Guselkumab shows promise against Crohn’s disease

17 Feb 2022
Guselkumab shows promise against Crohn’s disease

Guselkumab, a selective p19 interleukin-23 antagonist, induces better 12-week clinical and endoscopic improvements relative to placebo without triggering alarming side effects, reports a new phase II trial.

The double-blinded study randomized 309 Crohn’s disease patients 1:1:1:1 to receive 200-, 600-, or 1,200-mg intravenous guselkumab, or a placebo control, at weeks 0, 4, and 8. Concomitantly, participants received around 6 mg/kg of subcutaneous ustekinumab at week 0, followed by a 90-mg dose at week 8.

The main outcome of interest was the change in Crohn’s Disease Activity Index (CDAI) score from baseline. Other endpoints included clinical remission, clinical-biomarker response, endoscopic response, Patient Reported Outcomes-2 (PRO-2)-defined remission, and safety profile.

At week 12, least-squares mean reductions in baseline CDAI were significantly greater in the 200-, 600-, and 1,200-mg guselkumab doses relative to placebo (–160.4, –138.9, and –144.9 vs –36.2, respectively; p<0.05 for all comparisons).

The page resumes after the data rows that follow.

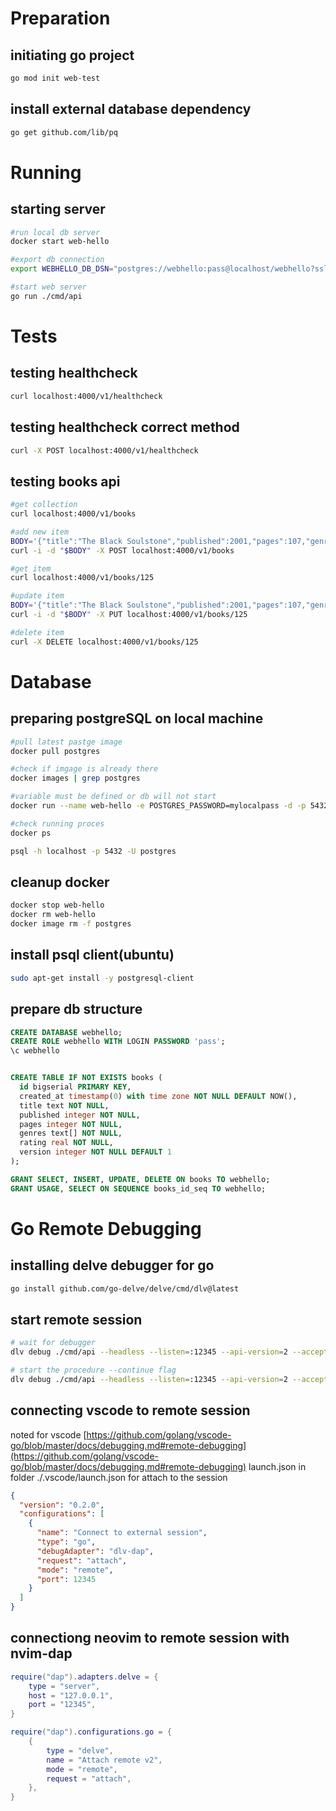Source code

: # Preparation 
## initiating go project
```bash
go mod init web-test 
```

## install external database dependency
```bash
go get github.com/lib/pq
```

# Running
## starting server
```bash
#run local db server
docker start web-hello

#export db connection
export WEBHELLO_DB_DSN="postgres://webhello:pass@localhost/webhello?sslmode=disable"

#start web server
go run ./cmd/api
```

# Tests
## testing healthcheck
```bash
curl localhost:4000/v1/healthcheck
```

## testing healthcheck correct method
```bash
curl -X POST localhost:4000/v1/healthcheck
```

## testing books api
```bash
#get collection
curl localhost:4000/v1/books

#add new item
BODY='{"title":"The Black Soulstone","published":2001,"pages":107,"genres":["Fiction","Mystery"],"rating":3.5}'
curl -i -d "$BODY" -X POST localhost:4000/v1/books

#get item
curl localhost:4000/v1/books/125

#update item
BODY='{"title":"The Black Soulstone","published":2001,"pages":107,"genres":["Fiction","Mystery"],"rating":3.5}'
curl -i -d "$BODY" -X PUT localhost:4000/v1/books/125

#delete item
curl -X DELETE localhost:4000/v1/books/125
```


# Database
## preparing postgreSQL on local machine
```bash
#pull latest pastge image
docker pull postgres

#check if imgage is already there
docker images | grep postgres

#variable must be defined or db will not start
docker run --name web-hello -e POSTGRES_PASSWORD=mylocalpass -d -p 5432:5432 postgres

#check running proces
docker ps

psql -h localhost -p 5432 -U postgres
```

## cleanup docker
```bash
docker stop web-hello
docker rm web-hello
docker image rm -f postgres
```

## install psql client(ubuntu)
```bash
sudo apt-get install -y postgresql-client
```

## prepare db structure
```sql
CREATE DATABASE webhello;
CREATE ROLE webhello WITH LOGIN PASSWORD 'pass';
\c webhello


CREATE TABLE IF NOT EXISTS books (
  id bigserial PRIMARY KEY,
  created_at timestamp(0) with time zone NOT NULL DEFAULT NOW(),
  title text NOT NULL,
  published integer NOT NULL,
  pages integer NOT NULL,
  genres text[] NOT NULL,
  rating real NOT NULL,
  version integer NOT NULL DEFAULT 1
);

GRANT SELECT, INSERT, UPDATE, DELETE ON books TO webhello;
GRANT USAGE, SELECT ON SEQUENCE books_id_seq TO webhello;
```

# Go Remote Debugging
## installing delve debugger for go
```bash
go install github.com/go-delve/delve/cmd/dlv@latest
```

## start remote session
```bash
# wait for debugger
dlv debug ./cmd/api --headless --listen=:12345 --api-version=2 --accept-multiclient

# start the procedure --continue flag
dlv debug ./cmd/api --headless --listen=:12345 --api-version=2 --accept-multiclient --continue
```

## connecting vscode to remote session 
noted for vscode
[https://github.com/golang/vscode-go/blob/master/docs/debugging.md#remote-debugging](https://github.com/golang/vscode-go/blob/master/docs/debugging.md#remote-debugging)
launch.json in folder ./.vscode/launch.json for attach to the session
```json
{
  "version": "0.2.0",
  "configurations": [
    {
      "name": "Connect to external session",
      "type": "go",
      "debugAdapter": "dlv-dap",
      "request": "attach",
      "mode": "remote",
      "port": 12345
    }
  ]
}
```

## connectiong neovim to remote session with nvim-dap
```lua
require("dap").adapters.delve = {
	type = "server",
	host = "127.0.0.1",
	port = "12345",
}

require("dap").configurations.go = {
	{
		type = "delve",
		name = "Attach remote v2",
		mode = "remote",
		request = "attach",
	},
}
```
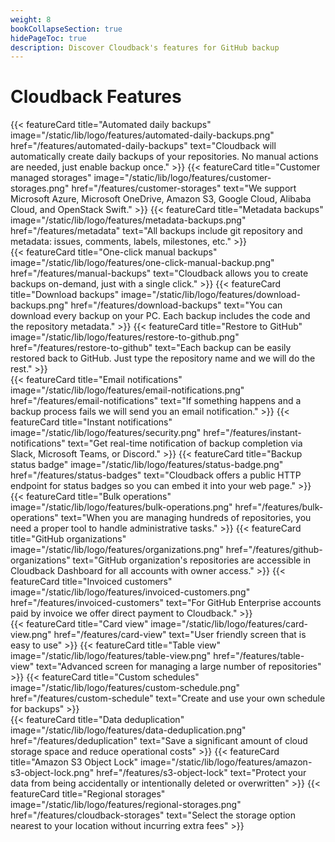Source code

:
 ```yaml
---
weight: 8
bookCollapseSection: true
hidePageToc: true 
description: Discover Cloudback's features for GitHub backup
---
```


# Cloudback Features

<div class="flex-row-to-column">
{{< featureCard 
  title="Automated daily backups" 
  image="/static/lib/logo/features/automated-daily-backups.png" 
  href="/features/automated-daily-backups"
  text="Cloudback will automatically create daily backups of your repositories. No manual actions are needed, just enable backup once." >}}
{{< featureCard 
  title="Customer managed storages" 
  image="/static/lib/logo/features/customer-storages.png" 
  href="/features/customer-storages"
  text="We support Microsoft Azure, Microsoft OneDrive, Amazon S3, Google Cloud, Alibaba Cloud, and OpenStack Swift." >}}
{{< featureCard 
  title="Metadata backups" 
  image="/static/lib/logo/features/metadata-backups.png" 
  href="/features/metadata"
  text="All backups include git repository and metadata: issues, comments, labels, milestones, etc." >}}
</div>
<div class="flex-row-to-column">
{{< featureCard 
  title="One-click manual backups" 
  image="/static/lib/logo/features/one-click-manual-backup.png" 
  href="/features/manual-backups"
  text="Cloudback allows you to create backups on-demand, just with a single click." >}}
{{< featureCard 
  title="Download backups" 
  image="/static/lib/logo/features/download-backups.png" 
  href="/features/download-backups"
  text="You can download every backup on your PC. Each backup includes the code and the repository metadata." >}}
{{< featureCard 
  title="Restore to GitHub" 
  image="/static/lib/logo/features/restore-to-github.png" 
  href="/features/restore-to-github"
  text="Each backup can be easily restored back to GitHub. Just type the repository name and we will do the rest." >}}
</div>
<div class="flex-row-to-column">
{{< featureCard 
  title="Email notifications" 
  image="/static/lib/logo/features/email-notifications.png" 
  href="/features/email-notifications"
  text="If something happens and a backup process fails we will send you an email notification." >}}
{{< featureCard 
  title="Instant notifications" 
  image="/static/lib/logo/features/security.png" 
  href="/features/instant-notifications"
  text="Get real-time notification of backup completion via Slack, Microsoft Teams, or Discord." >}}
{{< featureCard 
  title="Backup status badge" 
  image="/static/lib/logo/features/status-badge.png" 
  href="/features/status-badges"
  text="Cloudback offers a public HTTP endpoint for status badges so you can embed it into your web page." >}}
</div>
<div class="flex-row-to-column">
{{< featureCard 
  title="Bulk operations" 
  image="/static/lib/logo/features/bulk-operations.png" 
  href="/features/bulk-operations"
  text="When you are managing hundreds of repositories, you need a proper tool to handle administrative tasks." >}}
{{< featureCard 
  title="GitHub organizations" 
  image="/static/lib/logo/features/organizations.png" 
  href="/features/github-organizations"
  text="GitHub organization's repositories are accessible in Cloudback Dashboard for all accounts with owner access." >}}
{{< featureCard 
  title="Invoiced customers" 
  image="/static/lib/logo/features/invoiced-customers.png" 
  href="/features/invoiced-customers"
  text="For GitHub Enterprise accounts paid by invoice we offer direct payment to Cloudback." >}}  
</div>
<div class="flex-row-to-column">
{{< featureCard 
  title="Card view" 
  image="/static/lib/logo/features/card-view.png" 
  href="/features/card-view"
  text="User friendly screen that is easy to use" >}}
{{< featureCard 
  title="Table view" 
  image="/static/lib/logo/features/table-view.png" 
  href="/features/table-view"
  text="Advanced screen for managing a large number of repositories" >}}
{{< featureCard 
  title="Custom schedules" 
  image="/static/lib/logo/features/custom-schedule.png" 
  href="/features/custom-schedule"
  text="Create and use your own schedule for backups" >}}
</div>
<div class="flex-row-to-column">
{{< featureCard 
  title="Data deduplication" 
  image="/static/lib/logo/features/data-deduplication.png" 
  href="/features/deduplication"
  text="Save a significant amount of cloud storage space and reduce operational costs" >}}
{{< featureCard 
  title="Amazon S3 Object Lock" 
  image="/static/lib/logo/features/amazon-s3-object-lock.png" 
  href="/features/s3-object-lock"
  text="Protect your data from being accidentally or intentionally deleted or overwritten" >}}
{{< featureCard 
  title="Regional storages" 
  image="/static/lib/logo/features/regional-storages.png" 
  href="/features/cloudback-storages"
  text="Select the storage option nearest to your location without incurring extra fees" >}}
</div>
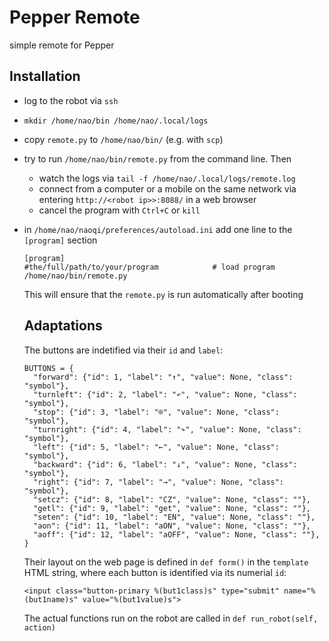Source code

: # Pepper Remote
simple remote for Pepper

## Installation

* log to the robot via `ssh`
* `mkdir /home/nao/bin /home/nao/.local/logs`
* copy `remote.py` to `/home/nao/bin/` (e.g. with `scp`)
* try to run `/home/nao/bin/remote.py` from the command line. Then
  * watch the logs via `tail -f /home/nao/.local/logs/remote.log`
  * connect from a computer or a mobile on the same network via entering `http://<robot ip>>:8088/` in a web browser
  * cancel the program with `Ctrl+C` or `kill`
* in `/home/nao/naoqi/preferences/autoload.ini` add one line to the `[program]` section 
  ```
  [program]
  #the/full/path/to/your/program            # load program
  /home/nao/bin/remote.py
  ```
  This will ensure that the `remote.py` is run automatically after booting
  
  ## Adaptations
  
  The buttons are indetified via their `id` and `label`:
  ```
  BUTTONS = {
    "forward": {"id": 1, "label": "↑", "value": None, "class": "symbol"},
    "turnleft": {"id": 2, "label": "↶", "value": None, "class": "symbol"},
    "stop": {"id": 3, "label": "⌾", "value": None, "class": "symbol"},
    "turnright": {"id": 4, "label": "↷", "value": None, "class": "symbol"},
    "left": {"id": 5, "label": "←", "value": None, "class": "symbol"},
    "backward": {"id": 6, "label": "↓", "value": None, "class": "symbol"},
    "right": {"id": 7, "label": "→", "value": None, "class": "symbol"},
    "setcz": {"id": 8, "label": "CZ", "value": None, "class": ""},
    "getl": {"id": 9, "label": "get", "value": None, "class": ""},
    "seten": {"id": 10, "label": "EN", "value": None, "class": ""},
    "aon": {"id": 11, "label": "aON", "value": None, "class": ""},
    "aoff": {"id": 12, "label": "aOFF", "value": None, "class": ""},
  }
  ```
  Their layout on the web page is defined in `def form()` in the `template` HTML string, where each button is identified via its numerial `id`:
  ```
  <input class="button-primary %(but1class)s" type="submit" name="%(but1name)s" value="%(but1value)s">
  ```
  The actual functions run on the robot are called in `def run_robot(self, action)`
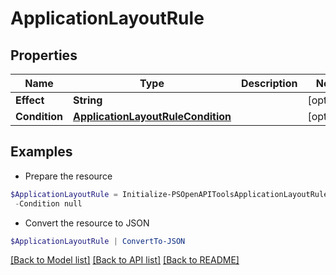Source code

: # ApplicationLayoutRule
## Properties

Name | Type | Description | Notes
------------ | ------------- | ------------- | -------------
**Effect** | **String** |  | [optional] 
**Condition** | [**ApplicationLayoutRuleCondition**](ApplicationLayoutRuleCondition.md) |  | [optional] 

## Examples

- Prepare the resource
```powershell
$ApplicationLayoutRule = Initialize-PSOpenAPIToolsApplicationLayoutRule  -Effect null `
 -Condition null
```

- Convert the resource to JSON
```powershell
$ApplicationLayoutRule | ConvertTo-JSON
```

[[Back to Model list]](../README.md#documentation-for-models) [[Back to API list]](../README.md#documentation-for-api-endpoints) [[Back to README]](../README.md)

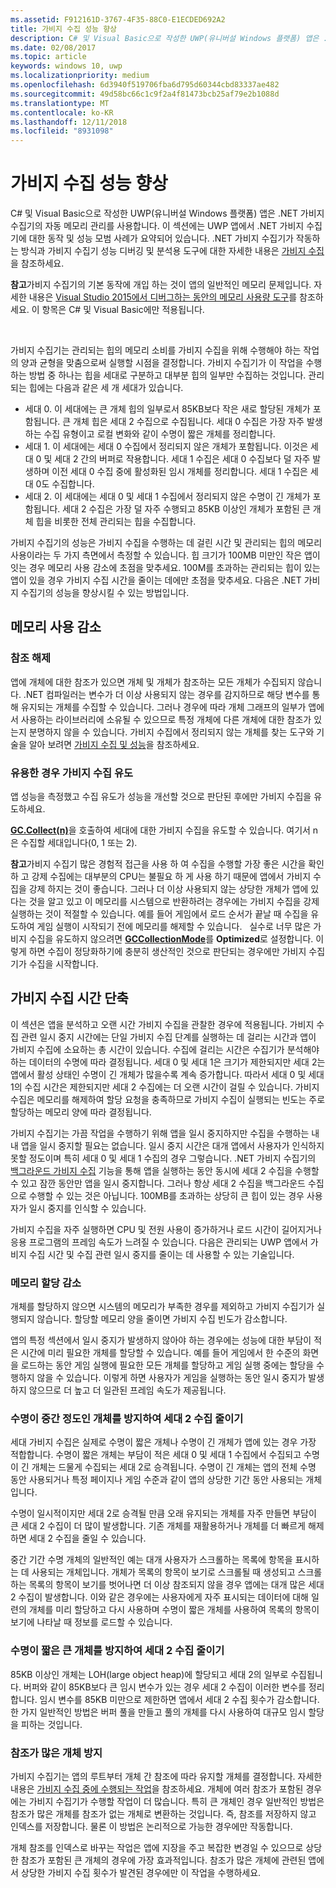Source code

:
 ```yaml
---
ms.assetid: F912161D-3767-4F35-88C0-E1ECDED692A2
title: 가비지 수집 성능 향상
description: C# 및 Visual Basic으로 작성한 UWP(유니버설 Windows 플랫폼) 앱은 .NET 가비지 수집기의 자동 메모리 관리를 사용합니다. 이 섹션에는 UWP 앱에서 .NET 가비지 수집기에 대한 동작 및 성능 모범 사례가 요약되어 있습니다.
ms.date: 02/08/2017
ms.topic: article
keywords: windows 10, uwp
ms.localizationpriority: medium
ms.openlocfilehash: 6d3940f519706fba6d795d60344cbd83337ae482
ms.sourcegitcommit: 49d58bc66c1c9f2a4f81473bcb25af79e2b1088d
ms.translationtype: MT
ms.contentlocale: ko-KR
ms.lasthandoff: 12/11/2018
ms.locfileid: "8931098"
---
```

# <a name="improve-garbage-collection-performance"></a>가비지 수집 성능 향상


C# 및 Visual Basic으로 작성한 UWP(유니버설 Windows 플랫폼) 앱은 .NET 가비지 수집기의 자동 메모리 관리를 사용합니다. 이 섹션에는 UWP 앱에서 .NET 가비지 수집기에 대한 동작 및 성능 모범 사례가 요약되어 있습니다. .NET 가비지 수집기가 작동하는 방식과 가비지 수집기 성능 디버깅 및 분석용 도구에 대한 자세한 내용은 [가비지 수집](https://msdn.microsoft.com/library/windows/apps/xaml/0xy59wtx.aspx)을 참조하세요.

**참고**가비지 수집기의 기본 동작에 개입 하는 것이 앱의 일반적인 메모리 문제입니다. 자세한 내용은 [Visual Studio 2015에서 디버그하는 동안의 메모리 사용량 도구](http://blogs.msdn.com/b/visualstudioalm/archive/2014/11/13/memory-usage-tool-while-debugging-in-visual-studio-2015.aspx)를 참조하세요. 이 항목은 C# 및 Visual Basic에만 적용됩니다.

 

가비지 수집기는 관리되는 힙의 메모리 소비를 가비지 수집을 위해 수행해야 하는 작업의 양과 균형을 맞춤으로써 실행할 시점을 결정합니다. 가비지 수집기가 이 작업을 수행하는 방법 중 하나는 힙을 세대로 구분하고 대부분 힙의 일부만 수집하는 것입니다. 관리되는 힙에는 다음과 같은 세 개 세대가 있습니다.

-   세대 0. 이 세대에는 큰 개체 힙의 일부로서 85KB보다 작은 새로 할당된 개체가 포함됩니다. 큰 개체 힙은 세대 2 수집으로 수집됩니다. 세대 0 수집은 가장 자주 발생하는 수집 유형이고 로컬 변화와 같이 수명이 짧은 개체를 정리합니다.
-   세대 1. 이 세대에는 세대 0 수집에서 정리되지 않은 개체가 포함됩니다. 이것은 세대 0 및 세대 2 간의 버퍼로 작용합니다. 세대 1 수집은 세대 0 수집보다 덜 자주 발생하며 이전 세대 0 수집 중에 활성화된 임시 개체를 정리합니다. 세대 1 수집은 세대 0도 수집합니다.
-   세대 2. 이 세대에는 세대 0 및 세대 1 수집에서 정리되지 않은 수명이 긴 개체가 포함됩니다. 세대 2 수집은 가장 덜 자주 수행되고 85KB 이상인 개체가 포함된 큰 개체 힙을 비롯한 전체 관리되는 힙을 수집합니다.

가비지 수집기의 성능은 가비지 수집을 수행하는 데 걸린 시간 및 관리되는 힙의 메모리 사용이라는 두 가지 측면에서 측정할 수 있습니다. 힙 크기가 100MB 미만인 작은 앱이 잇는 경우 메모리 사용 감소에 초점을 맞추세요. 100M를 초과하는 관리되는 힙이 있는 앱이 있을 경우 가비지 수집 시간을 줄이는 데에만 초점을 맞추세요. 다음은 .NET 가비지 수집기의 성능을 향상시킬 수 있는 방법입니다.

## <a name="reduce-memory-consumption"></a>메모리 사용 감소

### <a name="release-references"></a>참조 해제

앱에 개체에 대한 참조가 있으면 개체 및 개체가 참조하는 모든 개체가 수집되지 않습니다. .NET 컴파일러는 변수가 더 이상 사용되지 않는 경우를 감지하므로 해당 변수를 통해 유지되는 개체를 수집할 수 있습니다. 그러나 경우에 따라 개체 그래프의 일부가 앱에서 사용하는 라이브러리에 소유될 수 있으므로 특정 개체에 다른 개체에 대한 참조가 있는지 분명하지 않을 수 있습니다. 가비지 수집에서 정리되지 않는 개체를 찾는 도구와 기술을 알아 보려면 [가비지 수집 및 성능](https://msdn.microsoft.com/library/windows/apps/xaml/ee851764.aspx)을 참조하세요.

### <a name="induce-a-garbage-collection-if-its-useful"></a>유용한 경우 가비지 수집 유도

앱 성능을 측정했고 수집 유도가 성능을 개선할 것으로 판단된 후에만 가비지 수집을 유도하세요.

[**GC.Collect(n)**](https://msdn.microsoft.com/library/windows/apps/xaml/y46kxc5e.aspx)을 호출하여 세대에 대한 가비지 수집을 유도할 수 있습니다. 여기서 n은 수집할 세대입니다(0, 1 또는 2).

**참고**가비지 수집기 많은 경험적 접근을 사용 하 여 수집을 수행할 가장 좋은 시간을 확인 하 고 강제 수집에는 대부분의 CPU는 불필요 하 게 사용 하기 때문에 앱에서 가비지 수집을 강제 하지는 것이 좋습니다. 그러나 더 이상 사용되지 않는 상당한 개체가 앱에 있다는 것을 알고 있고 이 메모리를 시스템으로 반환하려는 경우에는 가비지 수집을 강제 실행하는 것이 적절할 수 있습니다. 예를 들어 게임에서 로드 순서가 끝날 때 수집을 유도하여 게임 실행이 시작되기 전에 메모리를 해제할 수 있습니다.
 
실수로 너무 많은 가비지 수집을 유도하지 않으려면 [**GCCollectionMode**](https://msdn.microsoft.com/library/windows/apps/xaml/bb495757.aspx)를 **Optimized**로 설정합니다. 이렇게 하면 수집이 정당화하기에 충분히 생산적인 것으로 판단되는 경우에만 가비지 수집기가 수집을 시작합니다.

## <a name="reduce-garbage-collection-time"></a>가비지 수집 시간 단축

이 섹션은 앱을 분석하고 오랜 시간 가비지 수집을 관찰한 경우에 적용됩니다. 가비지 수집 관련 일시 중지 시간에는 단일 가비지 수집 단계를 실행하는 데 걸리는 시간과 앱이 가비지 수집에 소요하는 총 시간이 있습니다. 수집에 걸리는 시간은 수집기가 분석해야 하는 데이터의 수명에 따라 결정됩니다. 세대 0 및 세대 1은 크기가 제한되지만 세대 2는 앱에서 활성 상태인 수명이 긴 개체가 많을수록 계속 증가합니다. 따라서 세대 0 및 세대 1의 수집 시간은 제한되지만 세대 2 수집에는 더 오랜 시간이 걸릴 수 있습니다. 가비지 수집은 메모리를 해제하여 할당 요청을 충족하므로 가비지 수집이 실행되는 빈도는 주로 할당하는 메모리 양에 따라 결정됩니다.

가비지 수집기는 가끔 작업을 수행하기 위해 앱을 일시 중지하지만 수집을 수행하는 내내 앱을 일시 중지할 필요는 없습니다. 일시 중지 시간은 대개 앱에서 사용자가 인식하지 못할 정도이며 특히 세대 0 및 세대 1 수집의 경우 그렇습니다. .NET 가비지 수집기의 [백그라운드 가비지 수집](https://msdn.microsoft.com/library/windows/apps/xaml/ee787088.aspx#background-garbage-collection) 기능을 통해 앱을 실행하는 동안 동시에 세대 2 수집을 수행할 수 있고 잠깐 동안만 앱을 일시 중지합니다. 그러나 항상 세대 2 수집을 백그라운드 수집으로 수행할 수 있는 것은 아닙니다. 100MB를 초과하는 상당히 큰 힙이 있는 경우 사용자가 일시 중지를 인식할 수 있습니다.

가비지 수집을 자주 실행하면 CPU 및 전원 사용이 증가하거나 로드 시간이 길어지거나 응용 프로그램의 프레임 속도가 느려질 수 있습니다. 다음은 관리되는 UWP 앱에서 가비지 수집 시간 및 수집 관련 일시 중지를 줄이는 데 사용할 수 있는 기술입니다.

### <a name="reduce-memory-allocations"></a>메모리 할당 감소

개체를 할당하지 않으면 시스템의 메모리가 부족한 경우를 제외하고 가비지 수집기가 실행되지 않습니다. 할당할 메모리 양을 줄이면 가비지 수집 빈도가 감소합니다.

앱의 특정 섹션에서 일시 중지가 발생하지 않아야 하는 경우에는 성능에 대한 부담이 적은 시간에 미리 필요한 개체를 할당할 수 있습니다. 예를 들어 게임에서 한 수준의 화면을 로드하는 동안 게임 실행에 필요한 모든 개체를 할당하고 게임 실행 중에는 할당을 수행하지 않을 수 있습니다. 이렇게 하면 사용자가 게임을 실행하는 동안 일시 중지가 발생하지 않으므로 더 높고 더 일관된 프레임 속도가 제공됩니다.

### <a name="reduce-generation-2-collections-by-avoiding-objects-with-a-medium-length-lifetime"></a>수명이 중간 정도인 개체를 방지하여 세대 2 수집 줄이기

세대 가비지 수집은 실제로 수명이 짧은 개체나 수명이 긴 개체가 앱에 있는 경우 가장 적합합니다. 수명이 짧은 개체는 부담이 적은 세대 0 및 세대 1 수집에서 수집되고 수명이 긴 개체는 드물게 수집되는 세대 2로 승격됩니다. 수명이 긴 개체는 앱의 전체 수명 동안 사용되거나 특정 페이지나 게임 수준과 같이 앱의 상당한 기간 동안 사용되는 개체입니다.

수명이 일시적이지만 세대 2로 승격될 만큼 오래 유지되는 개체를 자주 만들면 부담이 큰 세대 2 수집이 더 많이 발생합니다. 기존 개체를 재활용하거나 개체를 더 빠르게 해제하면 세대 2 수집을 줄일 수 있습니다.

중간 기간 수명 개체의 일반적인 예는 대개 사용자가 스크롤하는 목록에 항목을 표시하는 데 사용되는 개체입니다. 개체가 목록의 항목이 보기로 스크롤될 때 생성되고 스크롤하는 목록의 항목이 보기를 벗어나면 더 이상 참조되지 않을 경우 앱에는 대개 많은 세대 2 수집이 발생합니다. 이와 같은 경우에는 사용자에게 자주 표시되는 데이터에 대해 일련의 개체를 미리 할당하고 다시 사용하며 수명이 짧은 개체를 사용하여 목록의 항목이 보기에 나타날 때 정보를 로드할 수 있습니다.

### <a name="reduce-generation-2-collections-by-avoiding-large-sized-objects-with-short-lifetimes"></a>수명이 짧은 큰 개체를 방지하여 세대 2 수집 줄이기

85KB 이상인 개체는 LOH(large object heap)에 할당되고 세대 2의 일부로 수집됩니다. 버퍼와 같이 85KB보다 큰 임시 변수가 있는 경우 세대 2 수집이 이러한 변수를 정리합니다. 임시 변수를 85KB 미만으로 제한하면 앱에서 세대 2 수집 횟수가 감소합니다. 한 가지 일반적인 방법은 버퍼 풀을 만들고 풀의 개체를 다시 사용하여 대규모 임시 할당을 피하는 것입니다.

### <a name="avoid-reference-rich-objects"></a>참조가 많은 개체 방지

가비지 수집기는 앱의 루트부터 개체 간 참조에 따라 유지할 개체를 결정합니다. 자세한 내용은 [가비지 수집 중에 수행되는 작업](https://msdn.microsoft.com/library/windows/apps/xaml/ee787088.aspx#what-happens-during-a-garbage-collection)을 참조하세요. 개체에 여러 참조가 포함된 경우에는 가비지 수집기가 수행할 작업이 더 많습니다. 특히 큰 개체인 경우 일반적인 방법은 참조가 많은 개체를 참조가 없는 개체로 변환하는 것입니다. 즉, 참조를 저장하지 않고 인덱스를 저장합니다. 물론 이 방법은 논리적으로 가능한 경우에만 작동합니다.

개체 참조를 인덱스로 바꾸는 작업은 앱에 지장을 주고 복잡한 변경일 수 있으므로 상당한 참조가 포함된 큰 개체의 경우에 가장 효과적입니다. 참조가 많은 개체에 관련된 앱에서 상당한 가비지 수집 횟수가 발견된 경우에만 이 작업을 수행하세요.

 

 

Similarly, more than half (53.0 percent; n=98 of 185) of patients in the combined guselkumab group achieved clinical remission, as opposed to only 16.4 percent (n=10 of 61) in the placebo group (p<0.05). The same was true for clinical response, PRO-2 remission, and clinical-biomarker response. Notably, 12-week endoscopic response was likewise significantly higher in the combined guselkumab vs placebo group (35.7 percent vs 11.5 percent; nominal p<0.05).

In terms of safety, the proportion of patients developing at least one adverse event (AE) was comparable across all treatment groups. The researchers also reported no apparent link between guselkumab dose and AE incidence. All arms likewise showed low rates of serious AEs and discontinuation due to AEs.